Structural reforms for more inclusive growth in Greece


by Christian Daude, Senior Economist, Office of the Chief Economist, OECD Economics Department (former head of the Greek Desk)

The Greek economy is turning around lately, but it remains in a deep depression. GDP has fallen by more than a quarter between 2007 and 2015, unemployment remains extremely high at 25 percent and anchored poverty – which measures poverty relative to its pre-crisis income level – has nearly tripled between 2007 and 2014, reaching a third of the population. According to our latest OECD Economic Outlook, growth in 2016 will be slightly negative (-0.2%) and pick up to 1.9% in 2017. Unemployment will remain high and wage growth muted.

If the upcoming negotiations with its European creditors reduce Greece’s debt burden, greater confidence and less fiscal headwinds would support investment and a stronger cyclical recovery.  However, policy makers in Greece cannot rely only on a cyclical rebound if they want to overcome the profound costs of the crisis and provide better lives for their citizens.  OECD estimates show that the prolonged depression has reduced the long-term potential growth of the Greek economy by 2 percentage points. This means that without reforms to raise investment and productivity it would be extremely difficult to achieve pre-crisis living standards in a reasonable timeframe. More importantly, unemployment would remain at very high levels, as long unemployment spells have led to significant scarring effects in the labour market (OECD, 2016).
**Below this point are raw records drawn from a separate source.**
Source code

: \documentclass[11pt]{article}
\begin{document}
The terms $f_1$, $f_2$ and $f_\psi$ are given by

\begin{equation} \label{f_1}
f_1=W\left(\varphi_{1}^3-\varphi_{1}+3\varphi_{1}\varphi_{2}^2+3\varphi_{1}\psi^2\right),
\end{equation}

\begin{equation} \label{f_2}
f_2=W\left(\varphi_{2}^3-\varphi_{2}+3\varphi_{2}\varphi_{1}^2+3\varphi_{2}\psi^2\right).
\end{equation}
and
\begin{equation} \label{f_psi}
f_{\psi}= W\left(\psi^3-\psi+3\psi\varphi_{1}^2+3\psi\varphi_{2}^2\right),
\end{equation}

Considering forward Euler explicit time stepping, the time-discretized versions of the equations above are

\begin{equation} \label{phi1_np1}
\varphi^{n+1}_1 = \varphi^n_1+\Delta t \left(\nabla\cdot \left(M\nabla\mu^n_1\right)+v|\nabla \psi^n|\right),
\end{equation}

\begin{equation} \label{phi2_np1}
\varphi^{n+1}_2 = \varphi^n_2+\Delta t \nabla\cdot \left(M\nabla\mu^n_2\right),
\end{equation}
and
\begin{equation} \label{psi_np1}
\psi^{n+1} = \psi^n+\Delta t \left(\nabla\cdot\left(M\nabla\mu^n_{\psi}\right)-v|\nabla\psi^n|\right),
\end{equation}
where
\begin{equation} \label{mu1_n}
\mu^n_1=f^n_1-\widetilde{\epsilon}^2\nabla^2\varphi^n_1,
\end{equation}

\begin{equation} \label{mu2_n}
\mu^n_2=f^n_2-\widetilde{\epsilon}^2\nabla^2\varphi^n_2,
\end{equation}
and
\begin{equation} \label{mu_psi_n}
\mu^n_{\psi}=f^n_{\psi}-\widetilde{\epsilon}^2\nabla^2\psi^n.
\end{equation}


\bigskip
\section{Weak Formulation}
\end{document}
In a recent paper, we show that Greece has implemented significant labour market reforms, but less progress has been achieved on reducing oligopoly power, on simplifying the regulatory burden and on addressing weaknesses in the public administration, due to administrative capacity constraints, weak ownership of past reform programmes and vested interests. Our estimates show that changing the mix of structural reforms towards raising competition in product markets and improving general framework conditions for doing business, could boost GDP by around 13% over the next decade if implemented fully.

Figure: Product market regulation index

Index scale 0 – 6 (least to most restrictive)

Greece struc refm

Note: The MoU scenario represents the estimated level of the PMR index under full implementation of product market reforms included in the Memorandum of Understanding of the August 2015 ESM agreement. See Daude (2016) for details.
Source: OECD (2015) Product Market Regulation database and OECD calculations.

Further product market reforms are crucial to increasing productivity and getting investment started again. Although reforms so far have moved Greece close the OECD average in restrictiveness of product markets, there is still significant room for improvement, even if the current memorandum of understanding (MoU) is fully implemented. Regulations in network sectors remain restrictive. In particular, in rail and road transport, as well as electricity and gas, a combination of public ownership, barriers to entry and a significant vertical integration create relatively high costs that undermine the competitiveness of the rest of the economy.

At the same time, reforms that improve the business climate, the functioning of the judiciary, tax administration and the overall effectiveness of the public administration are needed. The OECD is currently working together with the Greek government on several of the reforms needed. The challenges are significant, but a more balanced reform package and better implementation could not only contribute to a more inclusive recovery but also create stronger public support for reforms and greater ownership to modernise the Greek economy.


Daude, C. (2016), “Structural reforms to boost inclusive growth in Greece,” OECD Economics Department Working Papers, No. 1303, OECD Publishing, Paris.

OECD (2016), Economic Surveys: Greece 2016, OECD Publishing, Paris.